= Beginning of Section =

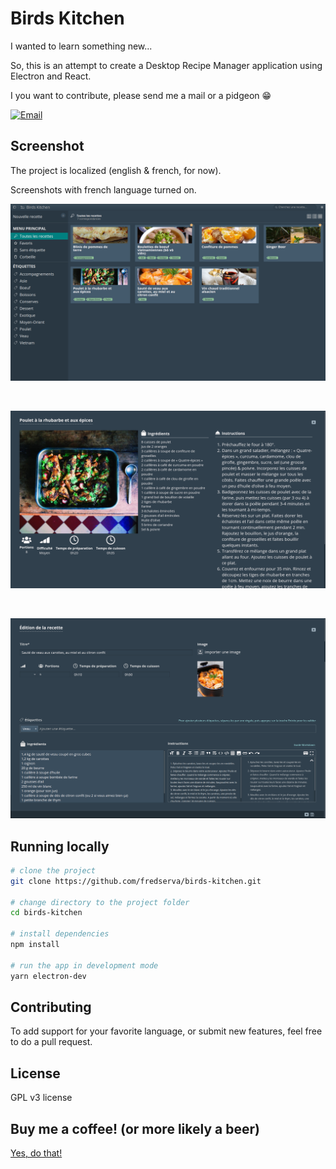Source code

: # Birds Kitchen
I wanted to learn something new...

So, this is an attempt to create a Desktop Recipe Manager application using Electron and React.

I you want to contribute, please send me a mail or a pidgeon :grin:

<a href="mailto:contact@tenbirds.online">![Email](http://img.shields.io/static/v1?label=email&message=contact@tenbirds.online&color=e5311a&style=flat-square&link=mailto:contact@tenbirds.online&link=mailto:contact@tenbirds.online)</a>

## Screenshot

The project is localized (english & french, for now).

Screenshots with french language turned on.


<p align="center">
    <img src="screenshots/01.png" alt="Birds Kitchen" title="Birds Kitchen" />
</p>

&nbsp;

<p align="center">
    <img src="screenshots/02.png" alt="Birds Kitchen" title="Birds Kitchen" />
</p>

&nbsp;

<p align="center">
    <img src="screenshots/03.png" alt="Birds Kitchen" title="Birds Kitchen" />
</p>

## Running locally

```bash
# clone the project
git clone https://github.com/fredserva/birds-kitchen.git

# change directory to the project folder
cd birds-kitchen

# install dependencies
npm install

# run the app in development mode
yarn electron-dev
```

## Contributing

To add support for your favorite language, or submit new features, feel free to do a pull request.

## License

GPL v3 license

## Buy me a coffee! (or more likely a beer)

[Yes, do that!](https://paypal.me/fredserva)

= End of Section =

Pull out every line of the records that includes the string "french".

Result of this task -
The project is localized (english & french, for now).
Screenshots with french language turned on.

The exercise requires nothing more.